===== Data extract =====
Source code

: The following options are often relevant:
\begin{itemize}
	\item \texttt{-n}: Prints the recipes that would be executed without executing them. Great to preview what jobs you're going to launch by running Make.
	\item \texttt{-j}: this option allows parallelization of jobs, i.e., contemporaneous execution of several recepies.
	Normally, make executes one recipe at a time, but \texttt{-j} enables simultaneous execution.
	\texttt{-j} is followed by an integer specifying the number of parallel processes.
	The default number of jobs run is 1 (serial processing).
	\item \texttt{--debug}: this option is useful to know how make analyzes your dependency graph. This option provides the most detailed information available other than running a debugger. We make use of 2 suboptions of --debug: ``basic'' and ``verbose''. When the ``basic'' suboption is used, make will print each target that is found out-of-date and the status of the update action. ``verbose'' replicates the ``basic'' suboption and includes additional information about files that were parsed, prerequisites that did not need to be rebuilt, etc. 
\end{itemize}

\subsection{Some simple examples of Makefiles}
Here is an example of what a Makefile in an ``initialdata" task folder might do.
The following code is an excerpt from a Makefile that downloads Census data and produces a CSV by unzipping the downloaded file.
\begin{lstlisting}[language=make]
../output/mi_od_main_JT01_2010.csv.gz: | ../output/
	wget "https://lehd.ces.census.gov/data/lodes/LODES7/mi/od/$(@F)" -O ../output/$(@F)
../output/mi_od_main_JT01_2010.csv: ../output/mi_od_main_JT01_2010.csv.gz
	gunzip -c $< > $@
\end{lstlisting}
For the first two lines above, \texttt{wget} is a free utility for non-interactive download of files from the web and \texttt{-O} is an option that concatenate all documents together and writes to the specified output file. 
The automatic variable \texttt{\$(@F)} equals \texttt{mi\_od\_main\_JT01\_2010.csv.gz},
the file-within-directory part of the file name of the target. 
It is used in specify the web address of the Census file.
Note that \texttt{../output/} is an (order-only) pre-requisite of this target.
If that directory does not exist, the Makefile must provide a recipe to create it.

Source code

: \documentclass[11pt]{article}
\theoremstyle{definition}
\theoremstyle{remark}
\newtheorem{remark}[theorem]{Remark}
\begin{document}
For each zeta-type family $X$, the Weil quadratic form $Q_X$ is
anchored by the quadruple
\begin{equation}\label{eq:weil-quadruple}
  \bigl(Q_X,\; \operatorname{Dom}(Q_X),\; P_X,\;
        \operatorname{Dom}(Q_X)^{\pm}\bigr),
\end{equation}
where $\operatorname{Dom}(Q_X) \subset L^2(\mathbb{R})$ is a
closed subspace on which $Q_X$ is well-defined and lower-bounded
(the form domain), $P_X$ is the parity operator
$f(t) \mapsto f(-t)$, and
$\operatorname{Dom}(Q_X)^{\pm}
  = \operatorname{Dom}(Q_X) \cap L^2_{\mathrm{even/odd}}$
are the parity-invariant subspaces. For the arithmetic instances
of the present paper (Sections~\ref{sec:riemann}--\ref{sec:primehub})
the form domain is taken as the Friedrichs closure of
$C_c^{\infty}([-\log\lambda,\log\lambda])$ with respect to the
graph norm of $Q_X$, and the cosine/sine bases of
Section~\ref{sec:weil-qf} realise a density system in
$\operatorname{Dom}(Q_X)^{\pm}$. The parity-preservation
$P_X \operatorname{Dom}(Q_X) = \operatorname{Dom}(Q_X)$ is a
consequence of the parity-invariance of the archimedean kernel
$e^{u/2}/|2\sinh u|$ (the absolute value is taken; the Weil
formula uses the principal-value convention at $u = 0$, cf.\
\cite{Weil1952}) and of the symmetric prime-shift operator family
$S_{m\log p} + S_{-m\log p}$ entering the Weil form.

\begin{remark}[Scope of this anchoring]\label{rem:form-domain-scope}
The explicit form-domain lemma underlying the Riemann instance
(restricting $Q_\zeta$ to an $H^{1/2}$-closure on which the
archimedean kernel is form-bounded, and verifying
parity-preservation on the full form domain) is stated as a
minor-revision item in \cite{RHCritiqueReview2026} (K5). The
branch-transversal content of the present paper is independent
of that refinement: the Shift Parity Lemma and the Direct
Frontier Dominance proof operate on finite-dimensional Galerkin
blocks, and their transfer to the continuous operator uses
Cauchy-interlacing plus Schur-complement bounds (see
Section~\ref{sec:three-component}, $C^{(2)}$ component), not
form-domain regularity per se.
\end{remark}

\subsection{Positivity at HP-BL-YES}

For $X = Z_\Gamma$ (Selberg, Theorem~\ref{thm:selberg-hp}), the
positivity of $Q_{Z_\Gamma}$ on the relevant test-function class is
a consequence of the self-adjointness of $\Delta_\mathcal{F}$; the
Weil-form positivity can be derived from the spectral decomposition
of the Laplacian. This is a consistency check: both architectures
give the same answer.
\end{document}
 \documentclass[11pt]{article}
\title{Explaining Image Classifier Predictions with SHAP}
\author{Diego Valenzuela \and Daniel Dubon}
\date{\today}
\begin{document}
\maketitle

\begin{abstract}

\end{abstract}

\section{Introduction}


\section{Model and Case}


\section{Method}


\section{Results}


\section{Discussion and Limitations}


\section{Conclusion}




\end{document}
=====
Requirement:
Whenever "kernel" occurs in a line of the entries, copy that line.

Task answer:
consequence of the parity-invariance of the archimedean kernel
archimedean kernel is form-bounded, and verifying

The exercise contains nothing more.